Все верно, все правильно. Отчего же мне так тяжело?
21 мая. Опять виделись с Костей, у меня дома случайно оказалась одна редкая книжка, которую он искал уже несколько месяцев. Я принесла книгу в метро, а он снова предложил погулять. Сегодня у меня было не так много времени, и Костя просто решил проводить меня до дома, дойти от метро до дома пешком – четыре остановки. В середине пути мы сели на лавочку отдохнуть.
Костя рассказывал мне, как пришел в православие (под сильным влиянием Петры, хотя она на несколько лет младше его!), как внимательно начал его изучать – читать догматические и апологетические труды. Цитировал Евангелие, Псалтырь, апостольские послания – у него поразительная память. Много рассуждал о церкви, о христианстве, сказал, что победу коммунистической идеологии в России легко объяснить: коммунисты – это христиане без Бога. Почему-то мне не очень понравилась эта мысль, к тому же, кажется, где-то я ее уже читала, но как возразить, я не знала. Мне вообще многое не нравилось из того, что он говорил, но как-то неуловимо. Как будто бы так: о Боге без Бога.
И опять ему хотелось обсудить свою жизнь с Петрой, и у меня уже почти не было сил ему мешать. Он называет Петру «жена». И как-то противно у него это выходит: «моя жена». А она не жена, она – Петра.
29 мая. На грани помешательства. Рука не поднимается писать.
Два часа разговаривали с Костей. Нет, потом.
2 июня. Уже три дня лежу головой на столе и не могу ничего делать. Даже плакать.
Костя сказал мне, что отец Антоний любит Петру и сам ему об этом сказал. Костя пришел однажды домой, Петра как обычно сидела, запершись у себя в комнате, – она ведь ко мне не выходит, знаешь? Я не знала.
Тишина показалась Косте подозрительной, он постучал к ней в комнату. Петра не открывала. Тогда он стал колотить изо всех сил. Петра открыла. Там сидел отец Антоний, они с Петрой пили пиво. У ног их выстроилась целая батарея бутылок. Отец Антоний был совершенно пьян.
– Костенька, я люблю твою жену. Между нами ничего не было, но могло бы быть.
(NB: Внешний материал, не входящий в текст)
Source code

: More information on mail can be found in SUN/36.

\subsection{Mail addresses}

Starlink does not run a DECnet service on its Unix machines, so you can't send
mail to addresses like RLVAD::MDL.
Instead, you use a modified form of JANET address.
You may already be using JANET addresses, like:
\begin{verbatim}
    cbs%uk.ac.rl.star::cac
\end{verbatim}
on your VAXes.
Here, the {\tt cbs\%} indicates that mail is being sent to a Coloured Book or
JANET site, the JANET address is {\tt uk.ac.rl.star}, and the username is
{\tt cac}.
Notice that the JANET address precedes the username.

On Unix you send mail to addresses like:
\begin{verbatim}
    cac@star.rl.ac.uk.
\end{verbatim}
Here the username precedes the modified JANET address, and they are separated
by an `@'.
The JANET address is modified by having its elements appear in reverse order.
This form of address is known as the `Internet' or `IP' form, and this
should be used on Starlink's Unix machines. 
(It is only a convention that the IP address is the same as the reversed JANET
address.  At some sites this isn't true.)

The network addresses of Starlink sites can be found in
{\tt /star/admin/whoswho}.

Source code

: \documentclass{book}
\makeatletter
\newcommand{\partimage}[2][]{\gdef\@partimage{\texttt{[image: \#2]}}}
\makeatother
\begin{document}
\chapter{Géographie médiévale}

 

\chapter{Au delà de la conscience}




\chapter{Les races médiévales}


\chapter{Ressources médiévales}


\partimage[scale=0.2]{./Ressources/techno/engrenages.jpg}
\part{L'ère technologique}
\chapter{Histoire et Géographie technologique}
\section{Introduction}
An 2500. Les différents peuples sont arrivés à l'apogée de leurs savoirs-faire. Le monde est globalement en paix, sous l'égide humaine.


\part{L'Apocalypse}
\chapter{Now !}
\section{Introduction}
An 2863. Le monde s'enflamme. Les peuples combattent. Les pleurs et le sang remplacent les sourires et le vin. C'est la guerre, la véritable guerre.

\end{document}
Костя прогнал его. Это было три месяца назад.
3 июня. Головой больше не лежу, а только сижу, уставясь в одну точку. Прочитала в Патерике, что дьявол готов на все, чтобы опорочить авву, оклеветать и унизить его в глазах послушника. Но у кого мне узнать правду? Петра ведь и в самом деле ходит в наш храм все реже, говорит, ходит теперь в другой, и на исповеди к батюшке не помню, когда я в последний раз ее видела. Как-то раньше я даже внимания на это не обращала.
4 июня. Сегодня первый раз в жизни позвонила отцу Антонию. Формальный повод был. Он ведь сейчас в двухнедельном отпуске, а у меня срочный вопрос. Но на самом деле я просто не знала уже, куда мне деться, и решила позвонить. Набирала номер, и руки дрожали, никогда еще такого не было со мной: ну что, что я скажу ему?
Батюшка почему-то совсем не удивился, быстро ответил на мой вопрос, был строгий и четкий. В конце я сказала:
– Кстати, мы сейчас иногда общаемся с Костей.
Батюшка на это промолчал, будто ждал, что я скажу дальше.
А я не знала, что еще можно добавить, и скомкала разговор. Мы попрощались.
Но его спокойствие и строгость как-то вдруг утешили меня. Мало ли что бывает! К тому же, возможно, это и не правда, по Косте видно, что он любит приврать.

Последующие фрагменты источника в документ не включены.